Provided records:

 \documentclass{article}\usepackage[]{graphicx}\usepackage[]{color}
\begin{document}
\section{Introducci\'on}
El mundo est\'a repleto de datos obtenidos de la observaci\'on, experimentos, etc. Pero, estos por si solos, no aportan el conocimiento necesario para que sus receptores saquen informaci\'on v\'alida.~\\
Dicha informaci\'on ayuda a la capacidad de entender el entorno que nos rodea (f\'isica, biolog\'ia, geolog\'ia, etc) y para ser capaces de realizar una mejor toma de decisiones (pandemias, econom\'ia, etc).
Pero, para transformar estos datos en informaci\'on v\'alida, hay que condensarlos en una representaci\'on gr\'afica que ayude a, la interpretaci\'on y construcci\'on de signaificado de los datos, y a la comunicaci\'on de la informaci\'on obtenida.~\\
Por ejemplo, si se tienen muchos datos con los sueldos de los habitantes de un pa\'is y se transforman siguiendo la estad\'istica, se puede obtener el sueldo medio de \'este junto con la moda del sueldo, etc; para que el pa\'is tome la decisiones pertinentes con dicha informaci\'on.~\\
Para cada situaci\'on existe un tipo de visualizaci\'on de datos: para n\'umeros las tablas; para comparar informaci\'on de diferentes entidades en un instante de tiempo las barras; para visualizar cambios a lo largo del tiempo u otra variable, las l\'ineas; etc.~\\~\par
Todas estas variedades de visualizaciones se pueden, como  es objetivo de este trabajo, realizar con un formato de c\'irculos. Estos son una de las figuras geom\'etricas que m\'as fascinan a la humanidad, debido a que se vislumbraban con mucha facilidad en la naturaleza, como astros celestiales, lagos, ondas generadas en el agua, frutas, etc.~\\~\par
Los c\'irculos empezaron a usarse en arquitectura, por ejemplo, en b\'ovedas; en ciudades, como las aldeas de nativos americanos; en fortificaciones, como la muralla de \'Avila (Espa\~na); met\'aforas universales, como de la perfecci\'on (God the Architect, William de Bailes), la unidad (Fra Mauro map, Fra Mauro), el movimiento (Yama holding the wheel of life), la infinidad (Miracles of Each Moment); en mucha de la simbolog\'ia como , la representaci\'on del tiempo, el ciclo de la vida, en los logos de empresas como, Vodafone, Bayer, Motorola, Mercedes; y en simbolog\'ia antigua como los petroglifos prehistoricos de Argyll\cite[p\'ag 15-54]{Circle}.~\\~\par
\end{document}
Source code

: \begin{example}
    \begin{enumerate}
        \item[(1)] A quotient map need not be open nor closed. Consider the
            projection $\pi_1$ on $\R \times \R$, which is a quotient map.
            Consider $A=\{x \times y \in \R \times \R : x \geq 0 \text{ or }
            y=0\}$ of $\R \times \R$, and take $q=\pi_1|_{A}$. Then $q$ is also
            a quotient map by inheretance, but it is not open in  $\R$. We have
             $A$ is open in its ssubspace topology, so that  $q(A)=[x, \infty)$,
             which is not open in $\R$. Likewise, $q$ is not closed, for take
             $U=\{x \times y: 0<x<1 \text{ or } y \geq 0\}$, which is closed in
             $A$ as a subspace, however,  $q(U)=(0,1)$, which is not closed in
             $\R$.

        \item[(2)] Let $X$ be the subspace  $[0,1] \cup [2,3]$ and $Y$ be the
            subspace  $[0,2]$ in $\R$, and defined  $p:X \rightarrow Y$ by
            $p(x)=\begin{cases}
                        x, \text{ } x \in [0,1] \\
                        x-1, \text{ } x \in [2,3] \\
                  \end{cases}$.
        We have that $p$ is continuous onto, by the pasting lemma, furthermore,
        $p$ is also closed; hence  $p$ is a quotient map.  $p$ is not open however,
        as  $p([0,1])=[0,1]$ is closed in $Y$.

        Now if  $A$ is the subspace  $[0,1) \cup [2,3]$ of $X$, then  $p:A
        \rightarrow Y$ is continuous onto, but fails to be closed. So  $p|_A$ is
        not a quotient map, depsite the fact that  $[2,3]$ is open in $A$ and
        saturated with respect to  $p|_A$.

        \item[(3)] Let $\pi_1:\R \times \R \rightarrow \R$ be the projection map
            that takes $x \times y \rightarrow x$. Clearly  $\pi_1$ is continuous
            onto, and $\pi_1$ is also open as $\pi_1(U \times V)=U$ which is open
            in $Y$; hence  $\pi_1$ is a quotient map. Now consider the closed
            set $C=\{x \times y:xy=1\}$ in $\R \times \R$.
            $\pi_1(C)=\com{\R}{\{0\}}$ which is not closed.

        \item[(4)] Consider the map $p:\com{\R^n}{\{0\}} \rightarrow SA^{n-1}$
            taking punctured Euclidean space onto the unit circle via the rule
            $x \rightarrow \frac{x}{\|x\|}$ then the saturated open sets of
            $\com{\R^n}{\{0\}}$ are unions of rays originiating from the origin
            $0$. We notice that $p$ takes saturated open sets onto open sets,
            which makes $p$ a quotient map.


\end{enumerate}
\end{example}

Task objective: From the entries above, copy out every line where the string "hence" appears.

Response to this task:
        $p$ is also closed; hence  $p$ is a quotient map.  $p$ is not open however,
            in $Y$; hence  $\pi_1$ is a quotient map. Now consider the closed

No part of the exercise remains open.